> _WHAT NEEDS TO BE DONE_: Among the entries below, find every line that contains the string "inside", then copy it.

> _ENTRIES SUPPLIED_:
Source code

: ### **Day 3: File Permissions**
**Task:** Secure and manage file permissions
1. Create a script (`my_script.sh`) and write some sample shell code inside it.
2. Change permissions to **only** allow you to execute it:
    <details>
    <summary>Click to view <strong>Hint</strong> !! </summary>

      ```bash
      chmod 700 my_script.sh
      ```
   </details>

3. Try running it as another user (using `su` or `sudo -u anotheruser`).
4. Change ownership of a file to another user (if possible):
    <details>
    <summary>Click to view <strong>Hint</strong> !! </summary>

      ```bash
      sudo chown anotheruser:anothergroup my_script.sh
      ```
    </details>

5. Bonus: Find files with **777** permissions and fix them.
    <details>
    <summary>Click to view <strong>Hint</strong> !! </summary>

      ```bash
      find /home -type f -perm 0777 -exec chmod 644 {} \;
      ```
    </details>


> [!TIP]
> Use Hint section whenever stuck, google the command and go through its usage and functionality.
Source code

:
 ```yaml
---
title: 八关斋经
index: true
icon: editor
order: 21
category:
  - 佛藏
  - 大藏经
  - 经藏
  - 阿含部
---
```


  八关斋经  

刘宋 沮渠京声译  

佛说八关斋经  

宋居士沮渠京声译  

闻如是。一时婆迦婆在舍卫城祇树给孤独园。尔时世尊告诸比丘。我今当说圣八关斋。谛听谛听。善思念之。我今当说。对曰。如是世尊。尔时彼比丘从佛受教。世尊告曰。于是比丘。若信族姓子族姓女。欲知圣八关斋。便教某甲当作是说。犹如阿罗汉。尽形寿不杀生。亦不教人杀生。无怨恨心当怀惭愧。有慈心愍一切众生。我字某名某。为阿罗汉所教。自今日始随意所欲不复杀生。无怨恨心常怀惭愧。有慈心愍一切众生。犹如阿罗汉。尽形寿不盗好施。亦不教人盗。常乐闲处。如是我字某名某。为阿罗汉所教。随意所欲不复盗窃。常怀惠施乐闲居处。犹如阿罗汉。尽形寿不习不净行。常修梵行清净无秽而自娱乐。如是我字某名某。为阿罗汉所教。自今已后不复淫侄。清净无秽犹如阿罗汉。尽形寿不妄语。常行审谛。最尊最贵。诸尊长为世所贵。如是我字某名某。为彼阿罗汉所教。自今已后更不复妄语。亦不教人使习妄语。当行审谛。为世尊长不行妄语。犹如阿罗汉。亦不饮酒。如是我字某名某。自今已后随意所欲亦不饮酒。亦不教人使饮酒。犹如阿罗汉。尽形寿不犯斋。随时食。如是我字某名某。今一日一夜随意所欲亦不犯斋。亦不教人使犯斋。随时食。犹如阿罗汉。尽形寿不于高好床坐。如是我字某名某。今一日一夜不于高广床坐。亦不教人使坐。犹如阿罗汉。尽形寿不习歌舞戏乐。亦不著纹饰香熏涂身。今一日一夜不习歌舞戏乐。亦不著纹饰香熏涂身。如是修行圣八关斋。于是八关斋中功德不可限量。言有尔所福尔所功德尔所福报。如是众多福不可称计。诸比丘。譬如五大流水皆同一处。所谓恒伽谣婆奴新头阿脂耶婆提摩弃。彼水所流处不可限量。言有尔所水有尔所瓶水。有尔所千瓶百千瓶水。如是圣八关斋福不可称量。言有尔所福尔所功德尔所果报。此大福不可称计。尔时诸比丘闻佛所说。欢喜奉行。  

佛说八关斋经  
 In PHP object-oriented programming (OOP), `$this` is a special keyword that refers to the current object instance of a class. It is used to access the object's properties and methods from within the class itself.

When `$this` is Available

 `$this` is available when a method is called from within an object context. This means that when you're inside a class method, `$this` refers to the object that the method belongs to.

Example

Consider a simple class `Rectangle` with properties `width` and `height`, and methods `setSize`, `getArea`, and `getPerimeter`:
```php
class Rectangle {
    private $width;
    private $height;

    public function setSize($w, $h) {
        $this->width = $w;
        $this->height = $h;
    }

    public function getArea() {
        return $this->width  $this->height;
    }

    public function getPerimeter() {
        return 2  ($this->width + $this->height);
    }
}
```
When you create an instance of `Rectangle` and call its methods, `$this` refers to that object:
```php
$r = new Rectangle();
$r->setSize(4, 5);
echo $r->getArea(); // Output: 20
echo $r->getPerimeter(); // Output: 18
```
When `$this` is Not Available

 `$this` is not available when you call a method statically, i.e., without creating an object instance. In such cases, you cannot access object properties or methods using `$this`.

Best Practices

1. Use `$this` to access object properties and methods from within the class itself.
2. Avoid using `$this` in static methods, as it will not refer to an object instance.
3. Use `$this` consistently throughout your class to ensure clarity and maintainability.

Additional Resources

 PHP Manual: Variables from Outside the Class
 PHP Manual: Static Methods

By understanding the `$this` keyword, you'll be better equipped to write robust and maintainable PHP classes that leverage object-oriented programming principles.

> _RESPONSE BOX_:
1. Create a script (`my_script.sh`) and write some sample shell code inside it.
 `$this` is available when a method is called from within an object context. This means that when you're inside a class method, `$this` refers to the object that the method belongs to.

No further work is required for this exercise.